Jack Brindley, Keith Farquhar, Charlie Godet Thomas, Clare Kenny and Wil Murray
‘An evanescent fix’ is a group exhibition which brings together the work of five artists who reconfigure, manipulate and occupy the presence and notions of photography within their practice. The exhibition looks at unusual processes and obscurities that question the works materiality. By reconfiguring and removing previous forms, narratives disperse providing a dialogue making one consider the physicality of ‘things’. Through gesture, colour, material and assemblage the show looks at ways these approaches are employed; encouraging the spectator to question form, materials and narrative, which may or may not have once laid beneath.
Raw steel rods and structures interrogate and transform the architecture of the space created by Jack Brindley, holding flatbed prints on re-used dibond, that weave in a somewhat transient nature amongst other works encouraging the spectator to become part of this narrative. Keith Farquhar’s hyperrealist inkjet-printed plastic bags collected from family members’ recycling questions the objects material.

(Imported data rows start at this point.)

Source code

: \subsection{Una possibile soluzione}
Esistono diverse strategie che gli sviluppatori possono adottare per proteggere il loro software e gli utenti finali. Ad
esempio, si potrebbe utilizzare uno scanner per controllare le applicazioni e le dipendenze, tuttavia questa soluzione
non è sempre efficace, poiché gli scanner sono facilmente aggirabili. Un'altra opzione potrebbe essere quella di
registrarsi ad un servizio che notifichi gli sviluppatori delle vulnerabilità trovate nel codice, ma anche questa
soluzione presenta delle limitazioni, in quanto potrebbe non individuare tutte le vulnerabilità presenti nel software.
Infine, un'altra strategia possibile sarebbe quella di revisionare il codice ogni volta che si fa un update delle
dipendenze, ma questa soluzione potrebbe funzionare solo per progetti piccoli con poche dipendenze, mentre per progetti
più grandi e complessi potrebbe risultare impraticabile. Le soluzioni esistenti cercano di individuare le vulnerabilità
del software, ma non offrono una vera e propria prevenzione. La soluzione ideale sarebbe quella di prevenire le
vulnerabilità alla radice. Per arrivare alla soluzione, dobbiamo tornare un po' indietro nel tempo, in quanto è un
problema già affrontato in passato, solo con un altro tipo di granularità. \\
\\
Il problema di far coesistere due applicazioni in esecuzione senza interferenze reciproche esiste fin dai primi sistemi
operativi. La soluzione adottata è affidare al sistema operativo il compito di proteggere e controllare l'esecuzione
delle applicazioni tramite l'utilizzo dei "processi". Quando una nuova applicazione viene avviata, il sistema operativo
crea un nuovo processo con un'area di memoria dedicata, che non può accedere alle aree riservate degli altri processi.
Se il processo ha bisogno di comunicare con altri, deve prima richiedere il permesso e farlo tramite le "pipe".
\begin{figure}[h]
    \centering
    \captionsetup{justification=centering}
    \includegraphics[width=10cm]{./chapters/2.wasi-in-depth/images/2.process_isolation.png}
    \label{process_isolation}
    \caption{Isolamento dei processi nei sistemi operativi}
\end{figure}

Charlie Godet Thomas’ practice bridges sculpture, photography and painting whilst refusing so sit neatly into any one category. Images are held still in cast rubber, or obscured through adhered undulating surfaces of pigment. Thomas' rigorous approach of reconfiguring photographic images are an attempt to liberate otherwise 'difficult' imagery into the realm of colour, surface, weight and movement. Wil Murrays works poses questions of photography and its relationship and concern to paint, through complex and decisive gestures each material manipulates the other increasing its compositional and conceptual permutations.
Reality and representation are explored within Clare Kenny’s practice, fragmented narratives are manipulated through subtle gestures and assemblages, curling, rolling and folding, re-evaluating the works authenticity. The exhibition draws on nostalgic elements often associated to photography, through unusual processes and meetings of materials.